- WORK ITEM:
Scan the entries below. List each line with "where".
** Opening RECORDS FOR THE TASK block **
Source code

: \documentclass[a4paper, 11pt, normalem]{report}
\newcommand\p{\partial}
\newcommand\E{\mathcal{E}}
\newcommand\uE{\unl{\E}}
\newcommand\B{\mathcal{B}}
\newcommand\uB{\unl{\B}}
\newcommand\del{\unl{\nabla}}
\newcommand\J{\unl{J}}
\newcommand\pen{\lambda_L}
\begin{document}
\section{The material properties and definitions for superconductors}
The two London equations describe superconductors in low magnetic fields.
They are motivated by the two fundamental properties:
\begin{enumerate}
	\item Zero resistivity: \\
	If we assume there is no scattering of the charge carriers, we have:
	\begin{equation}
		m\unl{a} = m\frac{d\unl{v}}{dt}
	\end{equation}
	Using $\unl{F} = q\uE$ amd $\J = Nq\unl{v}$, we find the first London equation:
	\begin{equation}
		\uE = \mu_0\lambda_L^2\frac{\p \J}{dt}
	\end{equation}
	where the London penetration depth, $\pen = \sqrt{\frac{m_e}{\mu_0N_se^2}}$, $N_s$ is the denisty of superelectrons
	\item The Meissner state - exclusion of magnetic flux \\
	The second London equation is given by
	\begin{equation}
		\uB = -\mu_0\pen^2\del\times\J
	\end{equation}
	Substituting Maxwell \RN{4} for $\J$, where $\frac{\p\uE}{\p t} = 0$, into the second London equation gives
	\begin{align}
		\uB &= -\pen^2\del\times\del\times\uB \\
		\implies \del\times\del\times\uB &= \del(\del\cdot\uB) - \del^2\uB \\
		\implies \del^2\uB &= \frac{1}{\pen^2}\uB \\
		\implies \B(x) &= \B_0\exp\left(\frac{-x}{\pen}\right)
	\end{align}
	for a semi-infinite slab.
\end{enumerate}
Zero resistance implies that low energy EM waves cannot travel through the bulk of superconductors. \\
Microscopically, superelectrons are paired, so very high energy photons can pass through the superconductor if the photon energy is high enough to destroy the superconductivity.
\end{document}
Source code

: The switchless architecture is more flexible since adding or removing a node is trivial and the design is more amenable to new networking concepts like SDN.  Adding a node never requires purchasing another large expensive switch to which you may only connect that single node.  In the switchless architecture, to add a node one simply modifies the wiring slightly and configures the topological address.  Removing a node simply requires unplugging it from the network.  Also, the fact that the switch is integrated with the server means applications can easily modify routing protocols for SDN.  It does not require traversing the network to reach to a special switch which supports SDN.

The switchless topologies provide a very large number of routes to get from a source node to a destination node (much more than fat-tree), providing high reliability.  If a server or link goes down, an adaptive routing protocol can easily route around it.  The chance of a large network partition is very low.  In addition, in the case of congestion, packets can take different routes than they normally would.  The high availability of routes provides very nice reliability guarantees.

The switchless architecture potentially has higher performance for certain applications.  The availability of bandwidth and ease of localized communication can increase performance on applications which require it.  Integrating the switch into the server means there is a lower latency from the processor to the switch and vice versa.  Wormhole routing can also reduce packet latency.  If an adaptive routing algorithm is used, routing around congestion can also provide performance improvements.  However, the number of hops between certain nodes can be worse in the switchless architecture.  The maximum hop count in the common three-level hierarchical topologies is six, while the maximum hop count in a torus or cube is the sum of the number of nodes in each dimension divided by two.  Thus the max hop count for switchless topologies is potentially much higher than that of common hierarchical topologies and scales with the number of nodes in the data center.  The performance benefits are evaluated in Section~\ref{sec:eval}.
** Closing RECORDS FOR THE TASK block **
** Opening RECORDS FOR THE TASK block **
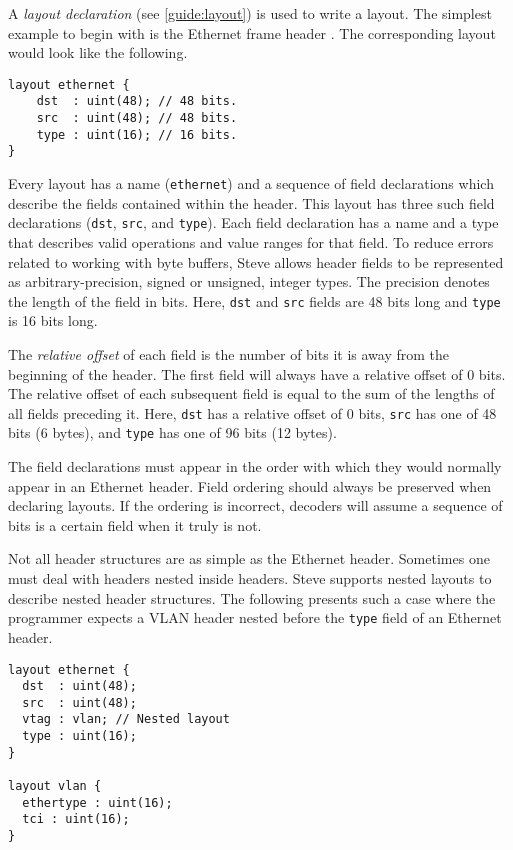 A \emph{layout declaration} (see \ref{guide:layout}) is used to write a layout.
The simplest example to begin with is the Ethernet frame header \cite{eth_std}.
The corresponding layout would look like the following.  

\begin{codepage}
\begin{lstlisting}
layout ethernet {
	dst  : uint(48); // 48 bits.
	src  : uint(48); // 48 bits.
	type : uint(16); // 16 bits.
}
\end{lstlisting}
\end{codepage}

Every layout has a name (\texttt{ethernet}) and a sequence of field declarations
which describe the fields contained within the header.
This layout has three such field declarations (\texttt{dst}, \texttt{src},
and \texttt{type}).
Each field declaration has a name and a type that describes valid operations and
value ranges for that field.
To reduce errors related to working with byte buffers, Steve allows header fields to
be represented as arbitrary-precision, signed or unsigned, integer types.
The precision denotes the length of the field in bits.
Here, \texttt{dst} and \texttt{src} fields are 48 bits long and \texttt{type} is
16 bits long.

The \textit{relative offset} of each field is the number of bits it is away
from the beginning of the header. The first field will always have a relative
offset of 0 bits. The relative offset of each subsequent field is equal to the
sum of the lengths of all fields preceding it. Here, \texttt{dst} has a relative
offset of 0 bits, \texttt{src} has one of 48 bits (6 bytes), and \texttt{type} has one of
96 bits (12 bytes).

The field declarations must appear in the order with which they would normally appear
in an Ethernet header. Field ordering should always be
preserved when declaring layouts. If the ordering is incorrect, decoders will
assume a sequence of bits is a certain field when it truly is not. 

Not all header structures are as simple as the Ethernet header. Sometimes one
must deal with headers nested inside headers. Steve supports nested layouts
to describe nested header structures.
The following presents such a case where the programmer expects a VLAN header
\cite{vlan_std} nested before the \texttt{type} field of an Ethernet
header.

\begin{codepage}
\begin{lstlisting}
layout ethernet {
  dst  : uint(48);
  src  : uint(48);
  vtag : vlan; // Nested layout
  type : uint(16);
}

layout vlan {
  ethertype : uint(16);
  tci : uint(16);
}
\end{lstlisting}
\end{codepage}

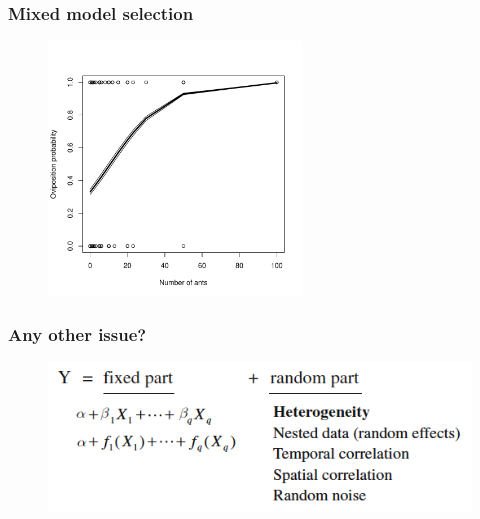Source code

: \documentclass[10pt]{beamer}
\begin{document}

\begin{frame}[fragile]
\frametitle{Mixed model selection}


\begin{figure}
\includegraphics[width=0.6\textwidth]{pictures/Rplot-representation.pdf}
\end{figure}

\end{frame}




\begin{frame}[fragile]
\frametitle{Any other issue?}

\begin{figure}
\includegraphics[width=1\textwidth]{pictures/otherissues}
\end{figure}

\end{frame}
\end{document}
** Closing RECORDS FOR THE TASK block **
- EXERCISE ANSWER:
	where the London penetration depth, $\pen = \sqrt{\frac{m_e}{\mu_0N_se^2}}$, $N_s$ is the denisty of superelectrons
	Substituting Maxwell \RN{4} for $\J$, where $\frac{\p\uE}{\p t} = 0$, into the second London equation gives
The following presents such a case where the programmer expects a VLAN header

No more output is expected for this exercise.